The US Securities and Exchange Commission (SEC) has said it “reserves its rights” to object to proposals by FTX’s managers to pay creditors in stablecoins.
In a court filing released Friday, the regulator said it is “not opining on the legality, under federal securities laws, of the transactions described in the Plan and reserves its rights to challenge transactions involving cryptoassets.”
The SEC also noted that the trustees of the FTX estate “have not identified the distribution agent, which could potentially distribute stablecoins to creditors under the Plan.”
The news comes after the bankrupt Cryptocurrency exchange, which unexpectedly crashed in November 2022, agreed to a plan to pay its creditors between $14.5 billion and $16.3 billion in total compensation by May 2024.
The approved restructuring plan would have given debtors up to 118% of their claims in cash, although only those claiming less than $50,000 would have been eligible for refunds.
The SEC and stablecoins
The SEC’s latest statement may contradict some of the regulator’s previous statements on the state of stablecoins.
In August, another SEC filing said “Cash” could include “US dollar-pegged stablecoins” along with traditional financial instruments like bank deposits and checks.
If approved, this wouldn’t be the first time we’ve seen a bankrupt crypto firm pay former users in crypto rather than cash. Fallen lender BlockFi did this in July 2024, returning tokens to customers via Coinbase.
Whether stablecoins can be considered simply cash, or “cryptoassets,” has long been a point of contention between the SEC and many of the world’s largest cryptocurrency firms.
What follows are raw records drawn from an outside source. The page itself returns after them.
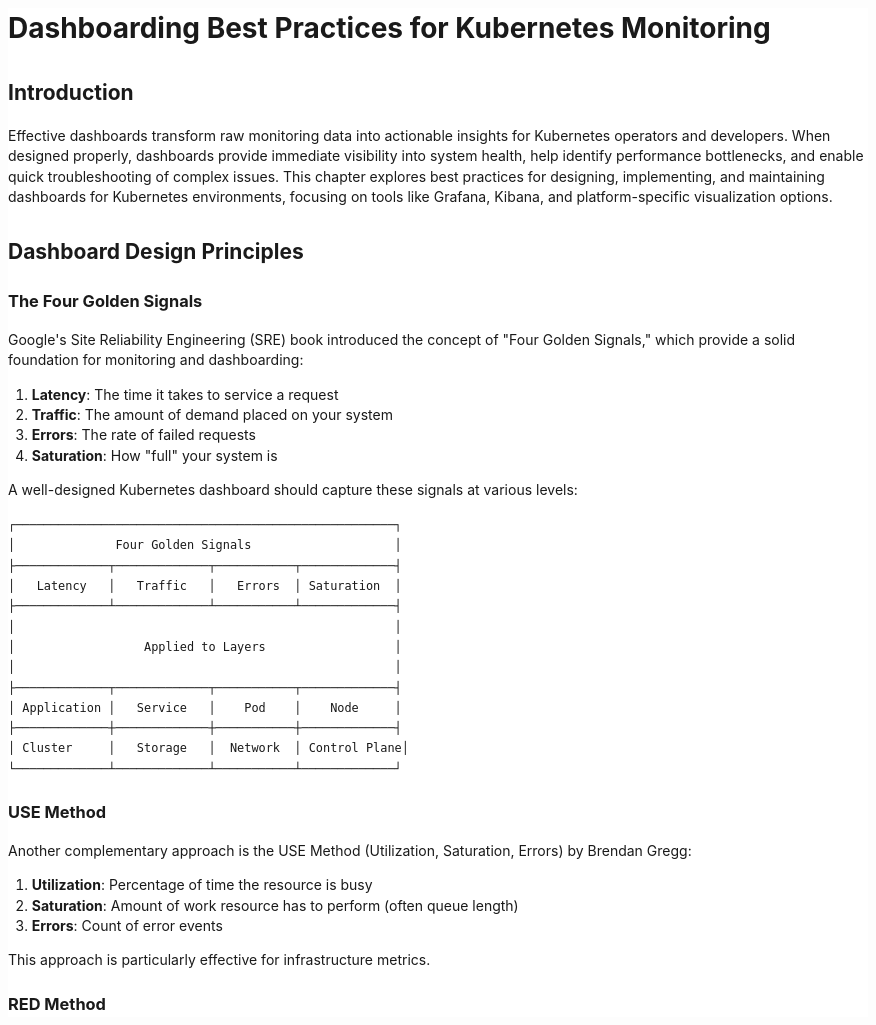 # Dashboarding Best Practices for Kubernetes Monitoring

## Introduction

Effective dashboards transform raw monitoring data into actionable insights for Kubernetes operators and developers. When designed properly, dashboards provide immediate visibility into system health, help identify performance bottlenecks, and enable quick troubleshooting of complex issues. This chapter explores best practices for designing, implementing, and maintaining dashboards for Kubernetes environments, focusing on tools like Grafana, Kibana, and platform-specific visualization options.

## Dashboard Design Principles

### The Four Golden Signals

Google's Site Reliability Engineering (SRE) book introduced the concept of "Four Golden Signals," which provide a solid foundation for monitoring and dashboarding:

1. **Latency**: The time it takes to service a request
2. **Traffic**: The amount of demand placed on your system
3. **Errors**: The rate of failed requests
4. **Saturation**: How "full" your system is

A well-designed Kubernetes dashboard should capture these signals at various levels:

```
┌─────────────────────────────────────────────────────┐
│              Four Golden Signals                    │
├─────────────┬─────────────┬───────────┬─────────────┤
│   Latency   │   Traffic   │   Errors  │ Saturation  │
├─────────────┴─────────────┴───────────┴─────────────┤
│                                                     │
│                  Applied to Layers                  │
│                                                     │
├─────────────┬─────────────┬───────────┬─────────────┤
│ Application │   Service   │    Pod    │    Node     │
├─────────────┼─────────────┼───────────┼─────────────┤
│ Cluster     │   Storage   │  Network  │ Control Plane│
└─────────────┴─────────────┴───────────┴─────────────┘
```

### USE Method

Another complementary approach is the USE Method (Utilization, Saturation, Errors) by Brendan Gregg:

1. **Utilization**: Percentage of time the resource is busy
2. **Saturation**: Amount of work resource has to perform (often queue length)
3. **Errors**: Count of error events

This approach is particularly effective for infrastructure metrics.

### RED Method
One of the world’s largest stablecoin providers, Paxos, won a court case in July this year in which the SEC attempted to classify its Binance-branded BUSD stablecoin as a “cryptoasset.”
SEC Chairman Gary Gensler has criticized stablecoins in the past, saying in August 2021 that they “may help facilitate those seeking to circumvent a range of public policy objectives.”
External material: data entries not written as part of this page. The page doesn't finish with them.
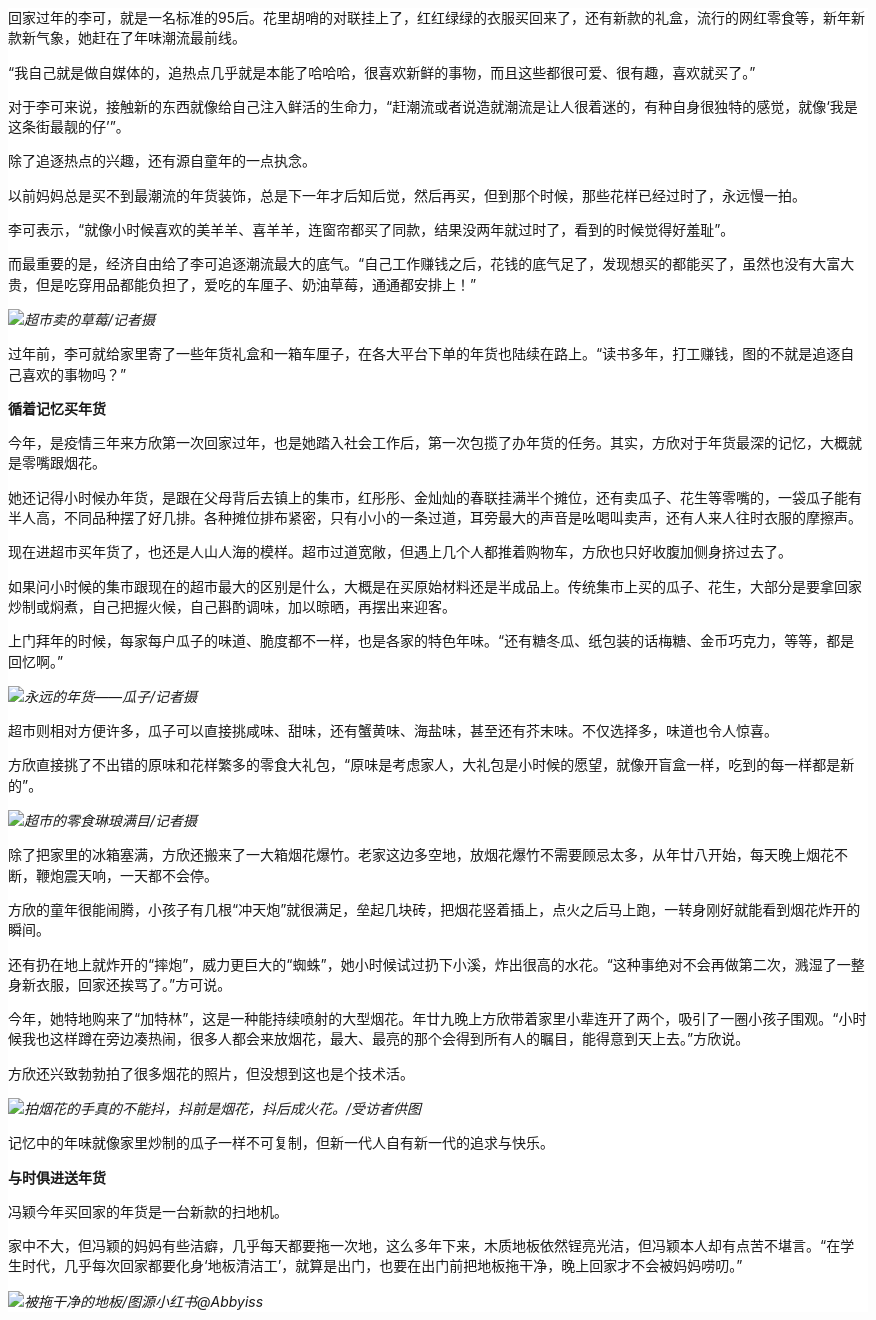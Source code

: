 回家过年的李可，就是一名标准的95后。花里胡哨的对联挂上了，红红绿绿的衣服买回来了，还有新款的礼盒，流行的网红零食等，新年新款新气象，她赶在了年味潮流最前线。

“我自己就是做自媒体的，追热点几乎就是本能了哈哈哈，很喜欢新鲜的事物，而且这些都很可爱、很有趣，喜欢就买了。”

对于李可来说，接触新的东西就像给自己注入鲜活的生命力，“赶潮流或者说造就潮流是让人很着迷的，有种自身很独特的感觉，就像‘我是这条街最靓的仔’”。

除了追逐热点的兴趣，还有源自童年的一点执念。

以前妈妈总是买不到最潮流的年货装饰，总是下一年才后知后觉，然后再买，但到那个时候，那些花样已经过时了，永远慢一拍。

李可表示，“就像小时候喜欢的美羊羊、喜羊羊，连窗帘都买了同款，结果没两年就过时了，看到的时候觉得好羞耻”。

而最重要的是，经济自由给了李可追逐潮流最大的底气。“自己工作赚钱之后，花钱的底气足了，发现想买的都能买了，虽然也没有大富大贵，但是吃穿用品都能负担了，爱吃的车厘子、奶油草莓，通通都安排上！”

![](https://inews.gtimg.com/newsapp_bt/0/15627191188/1000)_超市卖的草莓/记者摄_

过年前，李可就给家里寄了一些年货礼盒和一箱车厘子，在各大平台下单的年货也陆续在路上。“读书多年，打工赚钱，图的不就是追逐自己喜欢的事物吗？”

**循着记忆买年货**

今年，是疫情三年来方欣第一次回家过年，也是她踏入社会工作后，第一次包揽了办年货的任务。其实，方欣对于年货最深的记忆，大概就是零嘴跟烟花。

她还记得小时候办年货，是跟在父母背后去镇上的集市，红彤彤、金灿灿的春联挂满半个摊位，还有卖瓜子、花生等零嘴的，一袋瓜子能有半人高，不同品种摆了好几排。各种摊位排布紧密，只有小小的一条过道，耳旁最大的声音是吆喝叫卖声，还有人来人往时衣服的摩擦声。

现在进超市买年货了，也还是人山人海的模样。超市过道宽敞，但遇上几个人都推着购物车，方欣也只好收腹加侧身挤过去了。

如果问小时候的集市跟现在的超市最大的区别是什么，大概是在买原始材料还是半成品上。传统集市上买的瓜子、花生，大部分是要拿回家炒制或焖煮，自己把握火候，自己斟酌调味，加以晾晒，再摆出来迎客。

上门拜年的时候，每家每户瓜子的味道、脆度都不一样，也是各家的特色年味。“还有糖冬瓜、纸包装的话梅糖、金币巧克力，等等，都是回忆啊。”

![](https://inews.gtimg.com/newsapp_bt/0/15627191191/1000)_永远的年货——瓜子/记者摄_

超市则相对方便许多，瓜子可以直接挑咸味、甜味，还有蟹黄味、海盐味，甚至还有芥末味。不仅选择多，味道也令人惊喜。

方欣直接挑了不出错的原味和花样繁多的零食大礼包，“原味是考虑家人，大礼包是小时候的愿望，就像开盲盒一样，吃到的每一样都是新的”。

![](https://inews.gtimg.com/newsapp_bt/0/15627191195/1000)_超市的零食琳琅满目/记者摄_

除了把家里的冰箱塞满，方欣还搬来了一大箱烟花爆竹。老家这边多空地，放烟花爆竹不需要顾忌太多，从年廿八开始，每天晚上烟花不断，鞭炮震天响，一天都不会停。

方欣的童年很能闹腾，小孩子有几根“冲天炮”就很满足，垒起几块砖，把烟花竖着插上，点火之后马上跑，一转身刚好就能看到烟花炸开的瞬间。

还有扔在地上就炸开的“摔炮”，威力更巨大的“蜘蛛”，她小时候试过扔下小溪，炸出很高的水花。“这种事绝对不会再做第二次，溅湿了一整身新衣服，回家还挨骂了。”方可说。

今年，她特地购来了“加特林”，这是一种能持续喷射的大型烟花。年廿九晚上方欣带着家里小辈连开了两个，吸引了一圈小孩子围观。“小时候我也这样蹲在旁边凑热闹，很多人都会来放烟花，最大、最亮的那个会得到所有人的瞩目，能得意到天上去。”方欣说。

方欣还兴致勃勃拍了很多烟花的照片，但没想到这也是个技术活。

![](https://inews.gtimg.com/newsapp_bt/0/15627191198/1000)_拍烟花的手真的不能抖，抖前是烟花，抖后成火花。/受访者供图_

记忆中的年味就像家里炒制的瓜子一样不可复制，但新一代人自有新一代的追求与快乐。

**与时俱进送年货**

冯颖今年买回家的年货是一台新款的扫地机。

家中不大，但冯颖的妈妈有些洁癖，几乎每天都要拖一次地，这么多年下来，木质地板依然锃亮光洁，但冯颖本人却有点苦不堪言。“在学生时代，几乎每次回家都要化身‘地板清洁工’，就算是出门，也要在出门前把地板拖干净，晚上回家才不会被妈妈唠叨。”

![](https://inews.gtimg.com/newsapp_bt/0/15627191201/1000)_被拖干净的地板/图源小红书@Abbyiss_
The SEC’s latest statement has drawn criticism from some in the cryptocurrency world over its continued attitude toward stablecoins.
In a tweetAlex Thorn, head of research at Galaxy Research, called the statement “the height of jurisdictional overreach.”
Thorn argued that the SEC “doesn’t even make a case here,” and that its efforts are “a stick they must keep sharp, lest legitimate actors deign to use these (boringly legitimate) tools.”
The size of FTX’s legal fees may indicate the ongoing complexity of the case, with professional fees exceeding the $800 million threshold, according to one estimate.